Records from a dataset
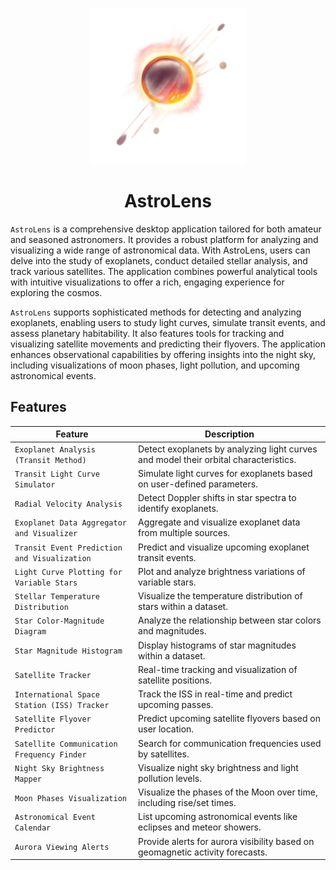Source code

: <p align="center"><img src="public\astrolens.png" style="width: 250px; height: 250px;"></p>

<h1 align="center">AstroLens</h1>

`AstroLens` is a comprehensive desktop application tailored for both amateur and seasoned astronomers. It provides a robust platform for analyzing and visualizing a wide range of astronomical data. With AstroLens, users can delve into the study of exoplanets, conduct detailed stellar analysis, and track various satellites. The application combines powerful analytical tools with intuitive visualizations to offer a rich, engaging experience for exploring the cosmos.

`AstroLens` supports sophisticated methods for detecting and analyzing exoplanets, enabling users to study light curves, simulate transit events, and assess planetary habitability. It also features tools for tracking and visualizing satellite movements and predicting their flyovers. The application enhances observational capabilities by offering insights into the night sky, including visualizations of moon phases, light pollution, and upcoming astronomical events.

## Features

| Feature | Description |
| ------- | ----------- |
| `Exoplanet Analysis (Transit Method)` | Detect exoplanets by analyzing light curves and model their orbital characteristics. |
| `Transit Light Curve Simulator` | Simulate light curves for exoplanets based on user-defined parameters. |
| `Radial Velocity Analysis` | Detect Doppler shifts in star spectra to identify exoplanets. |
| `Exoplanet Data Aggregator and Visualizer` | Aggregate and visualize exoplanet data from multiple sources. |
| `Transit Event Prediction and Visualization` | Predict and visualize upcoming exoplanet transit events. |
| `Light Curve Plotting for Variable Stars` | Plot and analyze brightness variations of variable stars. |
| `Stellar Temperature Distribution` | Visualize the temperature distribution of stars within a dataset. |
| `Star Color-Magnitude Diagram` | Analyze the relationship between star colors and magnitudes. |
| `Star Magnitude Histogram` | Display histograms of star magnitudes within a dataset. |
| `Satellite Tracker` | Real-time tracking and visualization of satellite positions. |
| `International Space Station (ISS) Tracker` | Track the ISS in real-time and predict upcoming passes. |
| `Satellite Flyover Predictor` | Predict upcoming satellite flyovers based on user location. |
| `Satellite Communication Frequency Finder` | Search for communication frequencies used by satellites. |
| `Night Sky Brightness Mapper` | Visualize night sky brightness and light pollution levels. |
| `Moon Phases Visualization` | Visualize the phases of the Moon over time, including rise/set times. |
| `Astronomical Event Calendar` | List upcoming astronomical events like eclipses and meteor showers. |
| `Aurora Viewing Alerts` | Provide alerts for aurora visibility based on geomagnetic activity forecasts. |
---
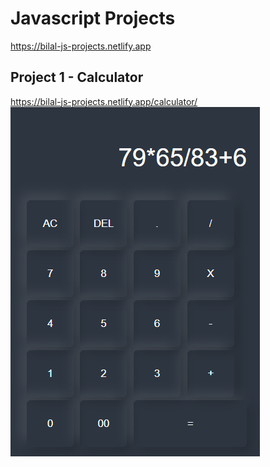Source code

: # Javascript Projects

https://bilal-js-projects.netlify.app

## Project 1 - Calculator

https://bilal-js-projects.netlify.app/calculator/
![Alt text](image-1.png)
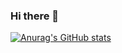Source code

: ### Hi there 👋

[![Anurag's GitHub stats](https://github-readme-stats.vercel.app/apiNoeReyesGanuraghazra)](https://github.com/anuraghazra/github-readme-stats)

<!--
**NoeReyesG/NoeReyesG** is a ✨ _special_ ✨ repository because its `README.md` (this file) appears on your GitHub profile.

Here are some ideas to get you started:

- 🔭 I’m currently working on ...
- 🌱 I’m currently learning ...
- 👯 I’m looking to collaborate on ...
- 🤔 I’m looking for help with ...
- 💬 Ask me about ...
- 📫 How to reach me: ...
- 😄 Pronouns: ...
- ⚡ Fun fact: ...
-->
...
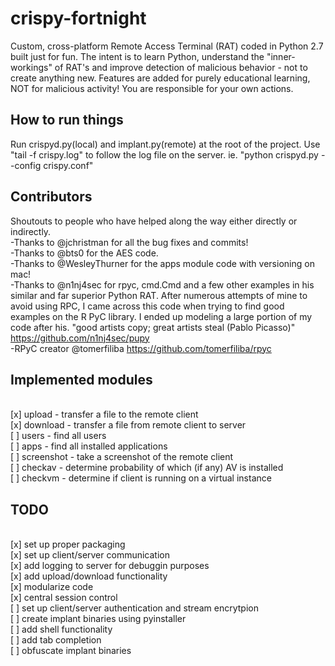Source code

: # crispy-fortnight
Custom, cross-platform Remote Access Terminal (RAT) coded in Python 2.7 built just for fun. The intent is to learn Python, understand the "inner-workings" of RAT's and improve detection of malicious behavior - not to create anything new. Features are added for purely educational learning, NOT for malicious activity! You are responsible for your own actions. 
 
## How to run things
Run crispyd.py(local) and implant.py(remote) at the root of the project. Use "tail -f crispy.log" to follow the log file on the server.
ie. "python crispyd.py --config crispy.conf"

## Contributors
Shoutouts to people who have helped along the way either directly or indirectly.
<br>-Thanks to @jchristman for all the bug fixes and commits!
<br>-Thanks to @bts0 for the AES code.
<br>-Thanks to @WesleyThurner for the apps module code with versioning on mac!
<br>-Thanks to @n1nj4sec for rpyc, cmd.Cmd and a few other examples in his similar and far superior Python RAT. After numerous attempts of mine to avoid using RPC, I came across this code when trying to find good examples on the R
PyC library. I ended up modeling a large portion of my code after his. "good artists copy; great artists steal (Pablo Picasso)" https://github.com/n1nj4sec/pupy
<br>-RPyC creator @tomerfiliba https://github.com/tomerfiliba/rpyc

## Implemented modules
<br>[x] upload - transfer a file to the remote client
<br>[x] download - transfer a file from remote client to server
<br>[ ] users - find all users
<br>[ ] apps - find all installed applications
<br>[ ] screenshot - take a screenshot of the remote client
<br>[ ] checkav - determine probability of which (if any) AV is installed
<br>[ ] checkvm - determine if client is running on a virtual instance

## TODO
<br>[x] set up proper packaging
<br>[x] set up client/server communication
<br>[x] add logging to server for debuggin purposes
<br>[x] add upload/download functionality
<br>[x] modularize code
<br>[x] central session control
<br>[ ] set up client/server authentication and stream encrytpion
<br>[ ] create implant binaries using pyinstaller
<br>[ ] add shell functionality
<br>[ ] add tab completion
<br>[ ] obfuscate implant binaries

**Required work:** What is the number of lines in the entries that include the string "learning"? Reply with that number alone.

**Reply:** 2